Plight worsens for Australian Aborigines: study
August 25, 2011 by Amy Coopes in Health
The plight of Australia's Aborigines has worsened in the key areas of child abuse, imprisonment and health, a government report found Thursday, warning of "considerable" gaps in their quality of life.
The annual Productivity Commission report card on Aboriginal disadvantage said there had been real progress in just 10 of 45 key indicators, while 17, including prison rates and disease, showed no improvement or had worsened.
Prime Minister Julia Gillard said there were "projects and plans around the nation that are making a real difference" but admitted more needed to be done.
"Every report we get reinforces in me just how hard this is," Gillard said.
"But every report we get too gives me hope for change and I see changes as I move around Australia and talk to people in indigenous communities."
The report found that Aboriginal children were now more than seven times more likely to be abused or neglected than their non-indigenous counterparts, surging from 15 per 1,000 children in 2000 to 37 per 1,000 last year.
Substantiated abuse and neglect reports increased from four per 1,000 to five per 1,000 for non-indigenous children in the same period, a gap the report described as "significant".
The prison rate jumped by 59 percent for Aboriginal women in the past decade and by 35 percent for Aboriginal men, with indigenous adults now 14 times more likely to be jailed than the rest of the population, up from 10 times in 2000.
Aboriginal juveniles were 23 times more likely to end up in jail, although the rate has dropped significantly in recent years.

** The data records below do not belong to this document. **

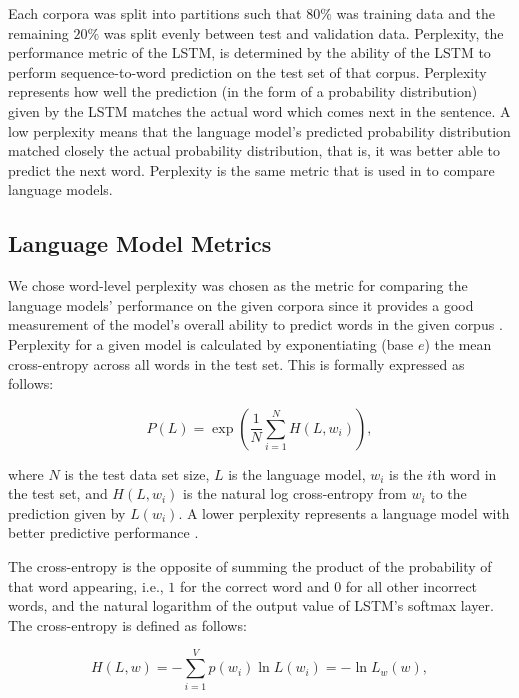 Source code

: \documentclass[runningheads,a4paper]{llncs}
\begin{document}
Each corpora was split into partitions such that $80\%$ was training data
and the remaining $20\%$ was split evenly between test and validation
data. Perplexity, the performance metric of the LSTM, is determined by the
ability of the LSTM to perform sequence-to-word prediction on the test
set of that corpus. Perplexity represents how well the prediction (in the
form of a probability distribution) given by the LSTM matches the actual
word which comes next in the sentence. A low perplexity means that the
language model's predicted probability distribution matched closely the
actual probability distribution, that is, it was better able to predict
the next word. Perplexity is the same metric that is used in
\citet{LSTMArticle} to compare language models.

\subsection{Language Model Metrics}

We chose word-level perplexity was chosen as the metric for comparing the
language models' performance on the given corpora since it provides
a good measurement of the model's overall ability to predict words
in the given corpus \cite{sundermeyer2015feedforward}. 
Perplexity for a given model is calculated
by exponentiating (base $e$) the mean
cross-entropy across all words in the test set. This is formally
expressed as follows:

\begin{equation}
\label{perplexity}
    P(L) = \exp\left(\frac{1}{N}\sum^{N}_{i=1} H(L,w_i)\right) ,
\end{equation}

where $N$ is the test data set size, $L$ is the language model, $w_i$
is the $i$th word in the test set, and $H(L, w_i)$ is the natural log
cross-entropy from $w_i$ to the prediction given by $L(w_i)$. A lower
perplexity represents a language model with better predictive
performance \cite{wang2016parallel}.

The cross-entropy is the opposite of summing the
product of the probability of that word appearing, i.e., $1$ for the
correct word and $0$ for all other incorrect words, and the
natural logarithm of the output value of LSTM's softmax layer.
The cross-entropy is defined as follows:

\begin{equation}
\label{cross-entropy}
    H(L,w) = - \sum_{i=1}^V p(w_i) \ln L(w_i) = - \ln L_w(w) ,
\end{equation}
\end{document}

Gaps between the Aboriginal and non-Aboriginal population increased for circulatory diseases, diabetes and kidney disease, with Aborigines twice as likely to suffer a profoundly debilitating condition than the national average.

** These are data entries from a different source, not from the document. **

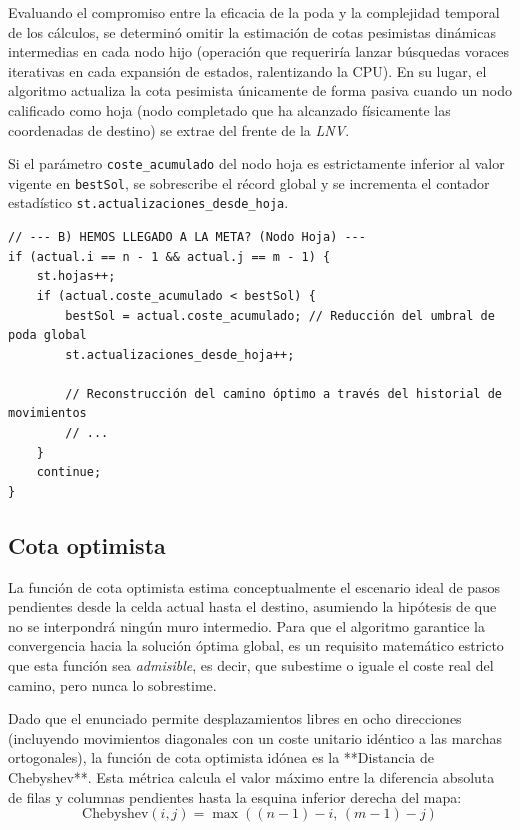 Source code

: \documentclass[11pt,a4paper]{article}
\begin{document}
Evaluando el compromiso entre la eficacia de la poda y la complejidad temporal de los cálculos, se determinó omitir la estimación de cotas pesimistas dinámicas intermedias en cada nodo hijo (operación que requeriría lanzar búsquedas voraces iterativas en cada expansión de estados, ralentizando la CPU). En su lugar, el algoritmo actualiza la cota pesimista únicamente de forma pasiva cuando un nodo calificado como hoja (nodo completado que ha alcanzado físicamente las coordenadas de destino) se extrae del frente de la \textit{LNV}.

Si el parámetro \texttt{coste\_acumulado} del nodo hoja es estrictamente inferior al valor vigente en \texttt{bestSol}, se sobrescribe el récord global y se incrementa el contador estadístico \texttt{st.actualizaciones\_desde\_hoja}.

\begin{lstlisting}[caption={Actualización de la cota pesimista global en nodos hoja}, label={lst:cota_resto}]
// --- B) HEMOS LLEGADO A LA META? (Nodo Hoja) ---
if (actual.i == n - 1 && actual.j == m - 1) {
    st.hojas++; 
    if (actual.coste_acumulado < bestSol) {
        bestSol = actual.coste_acumulado; // Reducción del umbral de poda global
        st.actualizaciones_desde_hoja++; 
        
        // Reconstrucción del camino óptimo a través del historial de movimientos
        // ...
    }
    continue; 
}
\end{lstlisting}

\subsection{Cota optimista}
La función de cota optimista estima conceptualmente el escenario ideal de pasos pendientes desde la celda actual hasta el destino, asumiendo la hipótesis de que no se interpondrá ningún muro intermedio. Para que el algoritmo garantice la convergencia hacia la solución óptima global, es un requisito matemático estricto que esta función sea \textit{admisible}, es decir, que subestime o iguale el coste real del camino, pero nunca lo sobrestime.

Dado que el enunciado permite desplazamientos libres en ocho direcciones (incluyendo movimientos diagonales con un coste unitario idéntico a las marchas ortogonales), la función de cota optimista idónea es la **Distancia de Chebyshev**. Esta métrica calcula el valor máximo entre la diferencia absoluta de filas y columnas pendientes hasta la esquina inferior derecha del mapa:
$$\text{Chebyshev}(i, j) = \max((n - 1) - i, \, (m - 1) - j)$$
\end{document}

Instances of extreme psychological distress had increased as had hospitalisations for self-harm.
Some 17 percent said they were chronic or high-risk drinkers and 37 percent had been on a drinking binge in the two weeks before they were interviewed, while 27 percent used illicit drugs in the past year.
Among other statistics, Aboriginal teenage birth rates were five times higher than among other Australians, with half of all indigenous mothers smoking during pregnancy -- three times the national average.
Some areas improved, including employment, education and home ownership, but these also advanced among the broader population, "leading to little or no closing of the gaps".
Infant mortality had "improved significantly" in recent decades, but it still remains between 1.6 and three times higher than for non-indigenous people.
"Nine years after this series was commissioned, there is still a considerable way to go if we are to fulfil (the) commitment to close the gap in indigenous disadvantage," the Commission said.
"Wide gaps in average outcomes remain across most indicators."
Australia's original inhabitants, the country's most impoverished minority, are believed to have numbered around one million at the time of white settlement, but are only some 575,600 in a nation of 22 million.
They are a young population with 38 percent aged 14 or less, compared with 19 percent in the broader community.
Male life expectancy was 11.5 years shorter (67 years) for Aborigines and 10 years less for women (73 years).
Just 25 percent now live on their traditional homelands, down from 29 percent in 1994.